▶ **Activity**: Report all lines of the records that contain "Chapter".

▶ **Supplied data**:
· · ·

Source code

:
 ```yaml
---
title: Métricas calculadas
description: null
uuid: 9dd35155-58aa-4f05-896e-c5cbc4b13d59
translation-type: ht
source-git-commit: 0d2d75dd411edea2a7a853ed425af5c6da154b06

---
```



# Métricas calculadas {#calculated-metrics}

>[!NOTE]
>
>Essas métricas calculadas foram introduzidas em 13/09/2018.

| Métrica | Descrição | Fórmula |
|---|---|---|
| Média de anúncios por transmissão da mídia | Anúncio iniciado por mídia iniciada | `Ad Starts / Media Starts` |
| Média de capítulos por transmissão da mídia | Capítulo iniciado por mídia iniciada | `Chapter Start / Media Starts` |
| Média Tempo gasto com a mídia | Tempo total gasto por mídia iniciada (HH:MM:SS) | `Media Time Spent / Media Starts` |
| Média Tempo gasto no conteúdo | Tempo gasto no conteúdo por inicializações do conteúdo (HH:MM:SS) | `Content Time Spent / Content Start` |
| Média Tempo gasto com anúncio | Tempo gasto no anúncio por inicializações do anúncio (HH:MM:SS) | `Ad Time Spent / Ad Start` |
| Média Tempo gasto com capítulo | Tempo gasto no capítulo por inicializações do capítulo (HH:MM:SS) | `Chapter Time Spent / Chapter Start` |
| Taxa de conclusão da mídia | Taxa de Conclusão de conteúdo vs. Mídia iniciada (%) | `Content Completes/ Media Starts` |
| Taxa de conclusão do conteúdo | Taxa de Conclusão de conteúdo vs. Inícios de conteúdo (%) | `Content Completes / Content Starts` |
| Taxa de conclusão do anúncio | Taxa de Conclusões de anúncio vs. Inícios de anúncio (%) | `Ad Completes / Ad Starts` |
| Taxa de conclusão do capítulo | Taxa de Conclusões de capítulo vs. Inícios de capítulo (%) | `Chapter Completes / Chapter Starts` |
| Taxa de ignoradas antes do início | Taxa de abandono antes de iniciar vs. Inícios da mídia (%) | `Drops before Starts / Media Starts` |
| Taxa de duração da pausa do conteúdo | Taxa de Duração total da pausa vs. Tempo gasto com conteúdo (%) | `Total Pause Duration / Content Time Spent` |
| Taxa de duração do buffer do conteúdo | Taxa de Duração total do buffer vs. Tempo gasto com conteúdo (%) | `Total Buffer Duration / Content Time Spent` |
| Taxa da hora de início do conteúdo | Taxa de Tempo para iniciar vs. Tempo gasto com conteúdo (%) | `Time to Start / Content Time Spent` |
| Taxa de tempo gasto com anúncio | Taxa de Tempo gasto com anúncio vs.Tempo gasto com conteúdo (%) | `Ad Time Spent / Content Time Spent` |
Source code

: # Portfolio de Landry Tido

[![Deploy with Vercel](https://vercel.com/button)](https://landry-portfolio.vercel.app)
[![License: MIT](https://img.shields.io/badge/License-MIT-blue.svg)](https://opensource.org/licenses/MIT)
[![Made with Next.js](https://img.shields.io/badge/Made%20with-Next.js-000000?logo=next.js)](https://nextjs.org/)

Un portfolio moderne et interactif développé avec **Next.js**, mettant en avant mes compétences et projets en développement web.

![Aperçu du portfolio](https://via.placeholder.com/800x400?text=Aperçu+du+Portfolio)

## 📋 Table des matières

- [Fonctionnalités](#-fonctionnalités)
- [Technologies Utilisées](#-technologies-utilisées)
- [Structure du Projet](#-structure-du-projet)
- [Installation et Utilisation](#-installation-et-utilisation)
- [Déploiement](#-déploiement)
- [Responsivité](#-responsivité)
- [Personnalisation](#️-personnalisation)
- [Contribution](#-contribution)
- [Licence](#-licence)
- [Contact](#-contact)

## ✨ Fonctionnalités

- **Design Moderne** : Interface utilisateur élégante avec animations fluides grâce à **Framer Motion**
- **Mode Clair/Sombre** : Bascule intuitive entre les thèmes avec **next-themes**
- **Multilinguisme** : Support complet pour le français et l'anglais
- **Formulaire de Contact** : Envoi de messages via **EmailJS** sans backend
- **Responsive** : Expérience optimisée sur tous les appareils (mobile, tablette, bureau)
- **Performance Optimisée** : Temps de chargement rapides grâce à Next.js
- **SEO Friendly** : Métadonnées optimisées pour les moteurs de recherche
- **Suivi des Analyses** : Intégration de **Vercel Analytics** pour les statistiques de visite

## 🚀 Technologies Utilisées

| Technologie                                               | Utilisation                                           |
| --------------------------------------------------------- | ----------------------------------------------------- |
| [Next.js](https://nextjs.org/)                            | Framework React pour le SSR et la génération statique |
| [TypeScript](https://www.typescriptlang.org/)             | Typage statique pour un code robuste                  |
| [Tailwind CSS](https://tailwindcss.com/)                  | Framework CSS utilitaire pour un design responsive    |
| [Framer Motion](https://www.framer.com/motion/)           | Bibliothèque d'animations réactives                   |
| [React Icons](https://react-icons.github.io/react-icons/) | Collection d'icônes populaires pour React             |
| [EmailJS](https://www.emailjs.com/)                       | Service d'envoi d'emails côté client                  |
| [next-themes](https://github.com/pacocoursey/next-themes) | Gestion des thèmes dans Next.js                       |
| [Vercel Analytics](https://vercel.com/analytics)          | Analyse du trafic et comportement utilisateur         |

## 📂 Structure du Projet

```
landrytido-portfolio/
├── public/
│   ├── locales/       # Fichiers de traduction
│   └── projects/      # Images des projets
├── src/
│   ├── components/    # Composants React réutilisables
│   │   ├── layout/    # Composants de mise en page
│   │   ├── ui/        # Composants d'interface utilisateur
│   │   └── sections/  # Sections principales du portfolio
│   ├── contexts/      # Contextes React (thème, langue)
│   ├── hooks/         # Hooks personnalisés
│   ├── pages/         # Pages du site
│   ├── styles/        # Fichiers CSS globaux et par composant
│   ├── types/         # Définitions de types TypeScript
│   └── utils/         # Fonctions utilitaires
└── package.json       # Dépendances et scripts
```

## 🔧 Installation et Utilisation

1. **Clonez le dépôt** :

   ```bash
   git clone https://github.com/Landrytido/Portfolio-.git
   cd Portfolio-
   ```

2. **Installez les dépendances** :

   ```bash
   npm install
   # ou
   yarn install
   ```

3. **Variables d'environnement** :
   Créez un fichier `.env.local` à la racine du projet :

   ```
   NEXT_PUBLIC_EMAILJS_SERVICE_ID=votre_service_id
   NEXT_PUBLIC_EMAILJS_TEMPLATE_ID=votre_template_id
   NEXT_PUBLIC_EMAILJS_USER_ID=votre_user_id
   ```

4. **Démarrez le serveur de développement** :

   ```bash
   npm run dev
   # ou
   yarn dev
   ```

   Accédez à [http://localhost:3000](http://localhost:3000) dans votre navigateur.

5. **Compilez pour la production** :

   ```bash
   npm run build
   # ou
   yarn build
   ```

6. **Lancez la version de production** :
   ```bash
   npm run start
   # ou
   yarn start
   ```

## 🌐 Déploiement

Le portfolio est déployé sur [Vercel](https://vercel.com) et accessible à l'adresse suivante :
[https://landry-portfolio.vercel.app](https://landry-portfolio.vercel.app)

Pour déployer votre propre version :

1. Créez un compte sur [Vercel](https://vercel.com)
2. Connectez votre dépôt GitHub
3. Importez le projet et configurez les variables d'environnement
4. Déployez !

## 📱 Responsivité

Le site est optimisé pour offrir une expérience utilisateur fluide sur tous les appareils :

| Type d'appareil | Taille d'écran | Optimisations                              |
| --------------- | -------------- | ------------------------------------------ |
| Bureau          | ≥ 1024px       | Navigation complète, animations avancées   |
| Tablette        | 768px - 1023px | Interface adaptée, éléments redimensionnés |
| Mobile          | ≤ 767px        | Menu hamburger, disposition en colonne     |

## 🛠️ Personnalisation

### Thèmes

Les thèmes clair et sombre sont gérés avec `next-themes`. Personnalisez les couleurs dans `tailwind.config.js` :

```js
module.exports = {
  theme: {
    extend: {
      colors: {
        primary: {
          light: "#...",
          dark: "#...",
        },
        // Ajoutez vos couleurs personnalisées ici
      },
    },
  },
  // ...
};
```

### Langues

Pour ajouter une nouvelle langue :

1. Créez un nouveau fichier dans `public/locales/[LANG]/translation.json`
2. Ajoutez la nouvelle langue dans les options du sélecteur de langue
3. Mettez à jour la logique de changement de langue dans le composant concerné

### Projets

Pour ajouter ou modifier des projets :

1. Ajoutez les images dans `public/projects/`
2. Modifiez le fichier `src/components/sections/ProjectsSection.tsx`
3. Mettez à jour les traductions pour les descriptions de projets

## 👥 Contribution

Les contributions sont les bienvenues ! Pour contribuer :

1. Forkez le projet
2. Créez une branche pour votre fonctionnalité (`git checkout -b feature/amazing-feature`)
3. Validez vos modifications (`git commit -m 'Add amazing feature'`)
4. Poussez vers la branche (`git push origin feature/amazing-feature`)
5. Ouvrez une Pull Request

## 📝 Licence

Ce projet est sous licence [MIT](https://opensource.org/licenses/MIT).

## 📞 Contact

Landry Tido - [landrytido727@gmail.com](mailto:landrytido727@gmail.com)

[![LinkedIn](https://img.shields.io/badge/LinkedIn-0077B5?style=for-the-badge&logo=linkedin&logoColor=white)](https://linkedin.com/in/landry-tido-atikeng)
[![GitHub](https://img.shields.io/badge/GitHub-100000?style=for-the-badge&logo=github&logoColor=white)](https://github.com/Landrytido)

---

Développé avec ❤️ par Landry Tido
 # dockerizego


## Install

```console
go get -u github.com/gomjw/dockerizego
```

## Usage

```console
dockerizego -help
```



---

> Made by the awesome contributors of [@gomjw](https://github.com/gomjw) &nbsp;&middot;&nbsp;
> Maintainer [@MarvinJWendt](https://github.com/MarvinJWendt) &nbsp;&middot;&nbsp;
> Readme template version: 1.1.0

· · ·

▶ **Response to this task**:
| Média de capítulos por transmissão da mídia | Capítulo iniciado por mídia iniciada | `Chapter Start / Media Starts` |
| Média Tempo gasto com capítulo | Tempo gasto no capítulo por inicializações do capítulo (HH:MM:SS) | `Chapter Time Spent / Chapter Start` |
| Taxa de conclusão do capítulo | Taxa de Conclusões de capítulo vs. Inícios de capítulo (%) | `Chapter Completes / Chapter Starts` |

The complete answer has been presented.